#### YOUR GOAL:
Filter the listing so that only lines with the word "cloudflare" remain.

━━━

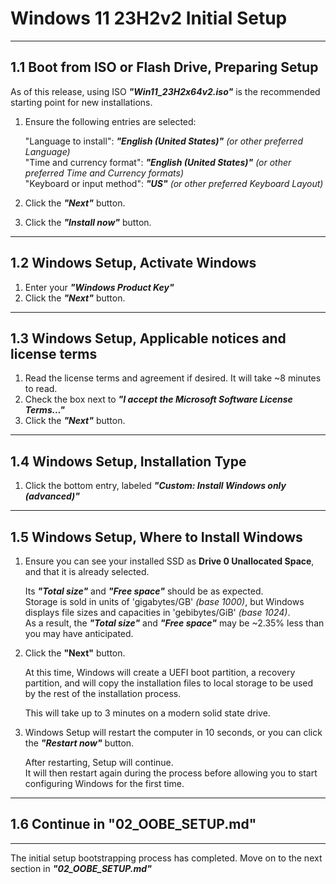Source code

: # Windows 11 23H2v2 Initial Setup

---

## 1.1 Boot from ISO or Flash Drive, Preparing Setup

As of this release, using ISO ___"Win11_23H2_<Language>_x64v2.iso"___ is the recommended starting point for new installations.

1. Ensure the following entries are selected:

   "Language to install": ***"English (United States)"*** _(or other preferred Language)_  
   "Time and currency format": ***"English (United States)"*** _(or other preferred Time and Currency formats)_  
   "Keyboard or input method": ***"US"*** _(or other preferred Keyboard Layout)_
2. Click the ***"Next"*** button.
3. Click the ***"Install now"*** button.

---

## 1.2 Windows Setup, Activate Windows
1. Enter your ***"Windows Product Key"***
2. Click the ***"Next"*** button.

---

## 1.3 Windows Setup, Applicable notices and license terms
1. Read the license terms and agreement if desired.  It will take ~8 minutes to read.
2. Check the box next to ***"I accept the Microsoft Software License Terms..."***
3. Click the ***"Next"*** button.

---

## 1.4 Windows Setup, Installation Type
1. Click the bottom entry, labeled ***"Custom: Install Windows only (advanced)"***

---

## 1.5 Windows Setup, Where to Install Windows
1. Ensure you can see your installed SSD as **Drive 0 Unallocated Space**, and that it is already selected.
  
   Its ***"Total size"*** and ***"Free space"*** should be as expected.  
   Storage is sold in units of 'gigabytes/GB' _(base 1000)_, but Windows displays file sizes and capacities in 'gebibytes/GiB' _(base 1024)_.  
   As a result, the ***"Total size"*** and ***"Free space"*** may be ~2.35% less than you may have anticipated.
2. Click the **"Next"** button.

   At this time, Windows will create a UEFI boot partition, a recovery partition, and will copy the installation files to local storage to be used by the rest of the installation process.
        
   This will take up to 3 minutes on a modern solid state drive.
4. Windows Setup will restart the computer in 10 seconds, or you can click the ***"Restart now"*** button.
   
   After restarting, Setup will continue.  
   It will then restart again during the process before allowing you to start configuring Windows for the first time.

---

## 1.6 Continue in "02_OOBE_SETUP.md"

---

The initial setup bootstrapping process has completed.  Move on to the next section in ***"02_OOBE_SETUP.md"***
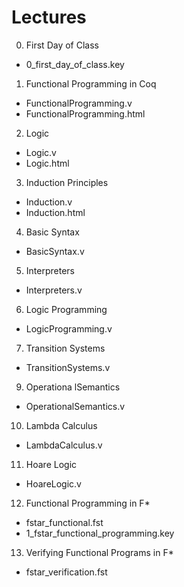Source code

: # Lectures
 
0. First Day of Class
  + 0_first_day_of_class.key
1. Functional Programming in Coq
  + FunctionalProgramming.v
  + FunctionalProgramming.html
2. Logic 
  + Logic.v
  + Logic.html
3. Induction Principles
  + Induction.v
  + Induction.html
4. Basic Syntax
  + BasicSyntax.v
5. Interpreters
  + Interpreters.v
6. Logic Programming
  + LogicProgramming.v
7. Transition Systems
  + TransitionSystems.v
9. Operationa lSemantics
  + OperationalSemantics.v
10. Lambda Calculus
  + LambdaCalculus.v
11. Hoare Logic
  + HoareLogic.v
12. Functional Programming in F\*
  + fstar_functional.fst
  + 1_fstar_functional_programming.key
13. Verifying Functional Programs in F\*
  + fstar_verification.fst
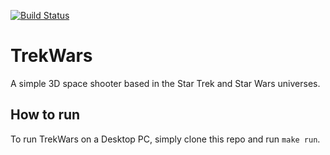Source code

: [![Build Status](https://travis-ci.org/andykuszyk/trekwars.svg?branch=master)](https://travis-ci.org/andykuszyk/trekwars)

# TrekWars
A simple 3D space shooter based in the Star Trek and Star Wars universes.

## How to run
To run TrekWars on a Desktop PC, simply clone this repo and run `make run`.
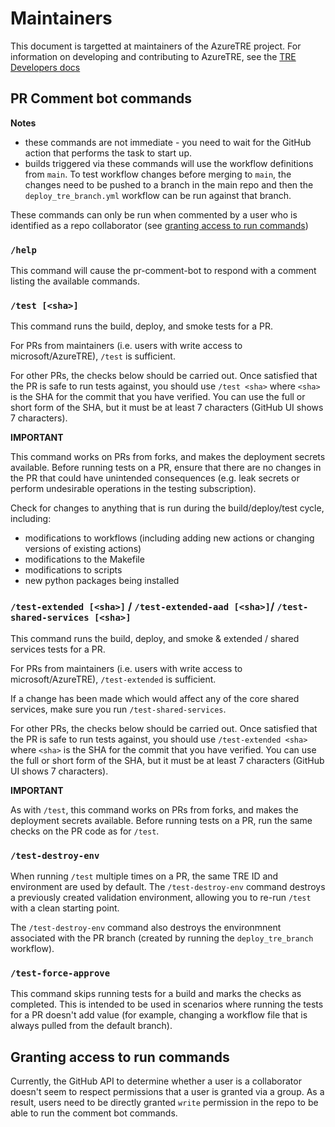 # Maintainers

This document is targetted at maintainers of the AzureTRE project.
For information on developing and contributing to AzureTRE, see the [TRE Developers docs](https://microsoft.github.io/AzureTRE/tre-developers/)

## PR Comment bot commands

**Notes**
- these commands are not immediate - you need to wait for the GitHub action that performs the task to start up.
- builds triggered via these commands will use the workflow definitions from `main`. To test workflow changes before merging to `main`, the changes need to be pushed to a branch in the main repo and then the `deploy_tre_branch.yml` workflow can be run against that branch.

These commands can only be run when commented by a user who is identified as a repo collaborator (see [granting access to run commands](#granting-access-to-run-commands))

### `/help`

This command will cause the pr-comment-bot to respond with a comment listing the available commands.

### `/test [<sha>]`

This command runs the build, deploy, and smoke tests for a PR.

For PRs from maintainers (i.e. users with write access to microsoft/AzureTRE), `/test` is sufficient.

For other PRs, the checks below should be carried out. Once satisfied that the PR is safe to run tests against, you should use `/test <sha>` where `<sha>` is the SHA for the commit that you have verified.
You can use the full or short form of the SHA, but it must be at least 7 characters (GitHub UI shows 7 characters).

**IMPORTANT**

This command works on PRs from forks, and makes the deployment secrets available.
Before running tests on a PR, ensure that there are no changes in the PR that could have unintended consequences (e.g. leak secrets or perform undesirable operations in the testing subscription).

Check for changes to anything that is run during the build/deploy/test cycle, including:
- modifications to workflows (including adding new actions or changing versions of existing actions)
- modifications to the Makefile
- modifications to scripts
- new python packages being installed

### `/test-extended [<sha>]` / `/test-extended-aad [<sha>]`/ `/test-shared-services [<sha>]`

This command runs the build, deploy, and smoke & extended / shared services tests for a PR.

For PRs from maintainers (i.e. users with write access to microsoft/AzureTRE), `/test-extended` is sufficient.

If a change has been made which would affect any of the core shared services, make sure you run `/test-shared-services`.

For other PRs, the checks below should be carried out. Once satisfied that the PR is safe to run tests against, you should use `/test-extended <sha>` where `<sha>` is the SHA for the commit that you have verified.
You can use the full or short form of the SHA, but it must be at least 7 characters (GitHub UI shows 7 characters).

**IMPORTANT**

As with `/test`, this command works on PRs from forks, and makes the deployment secrets available.
Before running tests on a PR, run the same checks on the PR code as for `/test`.

### `/test-destroy-env`

When running `/test` multiple times on a PR, the same TRE ID and environment are used by default. The `/test-destroy-env` command destroys a previously created validation environment, allowing you to re-run `/test` with a clean starting point.

The `/test-destroy-env` command also destroys the environmnent associated with the PR branch (created by running the `deploy_tre_branch` workflow).

### `/test-force-approve`

This command skips running tests for a build and marks the checks as completed.
This is intended to be used in scenarios where running the tests for a PR doesn't add value (for example, changing a workflow file that is always pulled from the default branch).


## Granting access to run commands

Currently, the GitHub API to determine whether a user is a collaborator doesn't seem to respect permissions that a user is granted via a group. As a result, users need to be directly granted `write` permission in the repo to be able to run the comment bot commands.

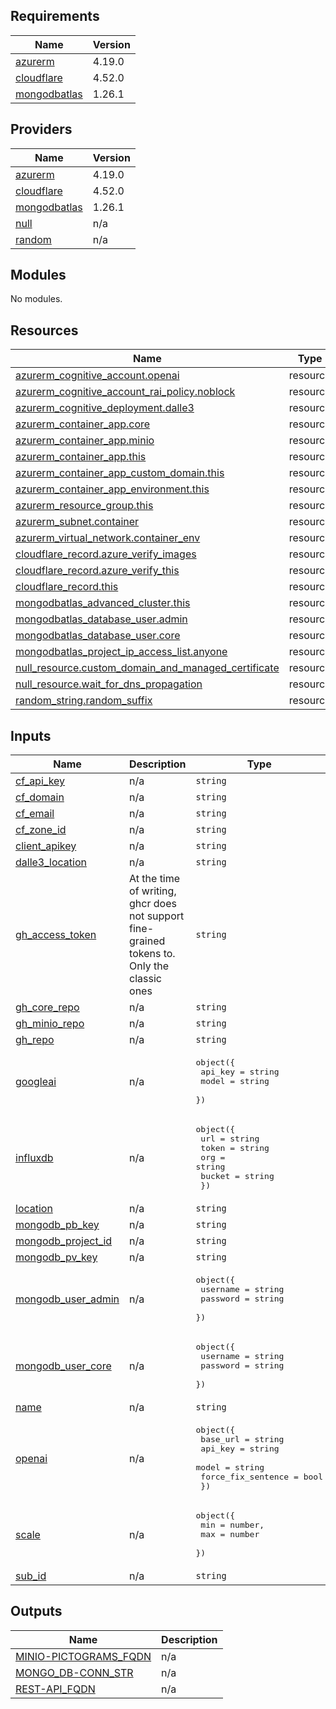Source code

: <!-- BEGIN_TF_DOCS -->
## Requirements

| Name | Version |
|------|---------|
| <a name="requirement_azurerm"></a> [azurerm](#requirement\_azurerm) | 4.19.0 |
| <a name="requirement_cloudflare"></a> [cloudflare](#requirement\_cloudflare) | 4.52.0 |
| <a name="requirement_mongodbatlas"></a> [mongodbatlas](#requirement\_mongodbatlas) | 1.26.1 |

## Providers

| Name | Version |
|------|---------|
| <a name="provider_azurerm"></a> [azurerm](#provider\_azurerm) | 4.19.0 |
| <a name="provider_cloudflare"></a> [cloudflare](#provider\_cloudflare) | 4.52.0 |
| <a name="provider_mongodbatlas"></a> [mongodbatlas](#provider\_mongodbatlas) | 1.26.1 |
| <a name="provider_null"></a> [null](#provider\_null) | n/a |
| <a name="provider_random"></a> [random](#provider\_random) | n/a |

## Modules

No modules.

## Resources

| Name | Type |
|------|------|
| [azurerm_cognitive_account.openai](https://registry.terraform.io/providers/hashicorp/azurerm/4.19.0/docs/resources/cognitive_account) | resource |
| [azurerm_cognitive_account_rai_policy.noblock](https://registry.terraform.io/providers/hashicorp/azurerm/4.19.0/docs/resources/cognitive_account_rai_policy) | resource |
| [azurerm_cognitive_deployment.dalle3](https://registry.terraform.io/providers/hashicorp/azurerm/4.19.0/docs/resources/cognitive_deployment) | resource |
| [azurerm_container_app.core](https://registry.terraform.io/providers/hashicorp/azurerm/4.19.0/docs/resources/container_app) | resource |
| [azurerm_container_app.minio](https://registry.terraform.io/providers/hashicorp/azurerm/4.19.0/docs/resources/container_app) | resource |
| [azurerm_container_app.this](https://registry.terraform.io/providers/hashicorp/azurerm/4.19.0/docs/resources/container_app) | resource |
| [azurerm_container_app_custom_domain.this](https://registry.terraform.io/providers/hashicorp/azurerm/4.19.0/docs/resources/container_app_custom_domain) | resource |
| [azurerm_container_app_environment.this](https://registry.terraform.io/providers/hashicorp/azurerm/4.19.0/docs/resources/container_app_environment) | resource |
| [azurerm_resource_group.this](https://registry.terraform.io/providers/hashicorp/azurerm/4.19.0/docs/resources/resource_group) | resource |
| [azurerm_subnet.container](https://registry.terraform.io/providers/hashicorp/azurerm/4.19.0/docs/resources/subnet) | resource |
| [azurerm_virtual_network.container_env](https://registry.terraform.io/providers/hashicorp/azurerm/4.19.0/docs/resources/virtual_network) | resource |
| [cloudflare_record.azure_verify_images](https://registry.terraform.io/providers/cloudflare/cloudflare/4.52.0/docs/resources/record) | resource |
| [cloudflare_record.azure_verify_this](https://registry.terraform.io/providers/cloudflare/cloudflare/4.52.0/docs/resources/record) | resource |
| [cloudflare_record.this](https://registry.terraform.io/providers/cloudflare/cloudflare/4.52.0/docs/resources/record) | resource |
| [mongodbatlas_advanced_cluster.this](https://registry.terraform.io/providers/mongodb/mongodbatlas/1.26.1/docs/resources/advanced_cluster) | resource |
| [mongodbatlas_database_user.admin](https://registry.terraform.io/providers/mongodb/mongodbatlas/1.26.1/docs/resources/database_user) | resource |
| [mongodbatlas_database_user.core](https://registry.terraform.io/providers/mongodb/mongodbatlas/1.26.1/docs/resources/database_user) | resource |
| [mongodbatlas_project_ip_access_list.anyone](https://registry.terraform.io/providers/mongodb/mongodbatlas/1.26.1/docs/resources/project_ip_access_list) | resource |
| [null_resource.custom_domain_and_managed_certificate](https://registry.terraform.io/providers/hashicorp/null/latest/docs/resources/resource) | resource |
| [null_resource.wait_for_dns_propagation](https://registry.terraform.io/providers/hashicorp/null/latest/docs/resources/resource) | resource |
| [random_string.random_suffix](https://registry.terraform.io/providers/hashicorp/random/latest/docs/resources/string) | resource |

## Inputs

| Name | Description | Type | Default | Required |
|------|-------------|------|---------|:--------:|
| <a name="input_cf_api_key"></a> [cf\_api\_key](#input\_cf\_api\_key) | n/a | `string` | n/a | yes |
| <a name="input_cf_domain"></a> [cf\_domain](#input\_cf\_domain) | n/a | `string` | n/a | yes |
| <a name="input_cf_email"></a> [cf\_email](#input\_cf\_email) | n/a | `string` | n/a | yes |
| <a name="input_cf_zone_id"></a> [cf\_zone\_id](#input\_cf\_zone\_id) | n/a | `string` | n/a | yes |
| <a name="input_client_apikey"></a> [client\_apikey](#input\_client\_apikey) | n/a | `string` | n/a | yes |
| <a name="input_dalle3_location"></a> [dalle3\_location](#input\_dalle3\_location) | n/a | `string` | `"swedencentral"` | no |
| <a name="input_gh_access_token"></a> [gh\_access\_token](#input\_gh\_access\_token) | At the time of writing, ghcr does not support fine-grained tokens to. Only the classic ones | `string` | n/a | yes |
| <a name="input_gh_core_repo"></a> [gh\_core\_repo](#input\_gh\_core\_repo) | n/a | `string` | n/a | yes |
| <a name="input_gh_minio_repo"></a> [gh\_minio\_repo](#input\_gh\_minio\_repo) | n/a | `string` | n/a | yes |
| <a name="input_gh_repo"></a> [gh\_repo](#input\_gh\_repo) | n/a | `string` | n/a | yes |
| <a name="input_googleai"></a> [googleai](#input\_googleai) | n/a | <pre>object({<br/>    api_key = string<br/>    model   = string<br/>  })</pre> | n/a | yes |
| <a name="input_influxdb"></a> [influxdb](#input\_influxdb) | n/a | <pre>object({<br/>    url    = string<br/>    token  = string<br/>    org    = string<br/>    bucket = string<br/>  })</pre> | n/a | yes |
| <a name="input_location"></a> [location](#input\_location) | n/a | `string` | `"westeurope"` | no |
| <a name="input_mongodb_pb_key"></a> [mongodb\_pb\_key](#input\_mongodb\_pb\_key) | n/a | `string` | n/a | yes |
| <a name="input_mongodb_project_id"></a> [mongodb\_project\_id](#input\_mongodb\_project\_id) | n/a | `string` | n/a | yes |
| <a name="input_mongodb_pv_key"></a> [mongodb\_pv\_key](#input\_mongodb\_pv\_key) | n/a | `string` | n/a | yes |
| <a name="input_mongodb_user_admin"></a> [mongodb\_user\_admin](#input\_mongodb\_user\_admin) | n/a | <pre>object({<br/>    username = string<br/>    password = string<br/>  })</pre> | n/a | yes |
| <a name="input_mongodb_user_core"></a> [mongodb\_user\_core](#input\_mongodb\_user\_core) | n/a | <pre>object({<br/>    username = string<br/>    password = string<br/>  })</pre> | n/a | yes |
| <a name="input_name"></a> [name](#input\_name) | n/a | `string` | `"emadrestapi"` | no |
| <a name="input_openai"></a> [openai](#input\_openai) | n/a | <pre>object({<br/>    base_url           = string<br/>    api_key            = string<br/>    model              = string<br/>    force_fix_sentence = bool<br/>  })</pre> | n/a | yes |
| <a name="input_scale"></a> [scale](#input\_scale) | n/a | <pre>object({<br/>    min = number,<br/>    max = number<br/>  })</pre> | <pre>{<br/>  "max": 1,<br/>  "min": 1<br/>}</pre> | no |
| <a name="input_sub_id"></a> [sub\_id](#input\_sub\_id) | n/a | `string` | n/a | yes |

## Outputs

| Name | Description |
|------|-------------|
| <a name="output_MINIO-PICTOGRAMS_FQDN"></a> [MINIO-PICTOGRAMS\_FQDN](#output\_MINIO-PICTOGRAMS\_FQDN) | n/a |
| <a name="output_MONGO_DB-CONN_STR"></a> [MONGO\_DB-CONN\_STR](#output\_MONGO\_DB-CONN\_STR) | n/a |
| <a name="output_REST-API_FQDN"></a> [REST-API\_FQDN](#output\_REST-API\_FQDN) | n/a |
<!-- END_TF_DOCS -->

━━━

#### TASK OUTPUT:
| <a name="requirement_cloudflare"></a> [cloudflare](#requirement\_cloudflare) | 4.52.0 |
| <a name="provider_cloudflare"></a> [cloudflare](#provider\_cloudflare) | 4.52.0 |
| [cloudflare_record.azure_verify_images](https://registry.terraform.io/providers/cloudflare/cloudflare/4.52.0/docs/resources/record) | resource |
| [cloudflare_record.azure_verify_this](https://registry.terraform.io/providers/cloudflare/cloudflare/4.52.0/docs/resources/record) | resource |
| [cloudflare_record.this](https://registry.terraform.io/providers/cloudflare/cloudflare/4.52.0/docs/resources/record) | resource |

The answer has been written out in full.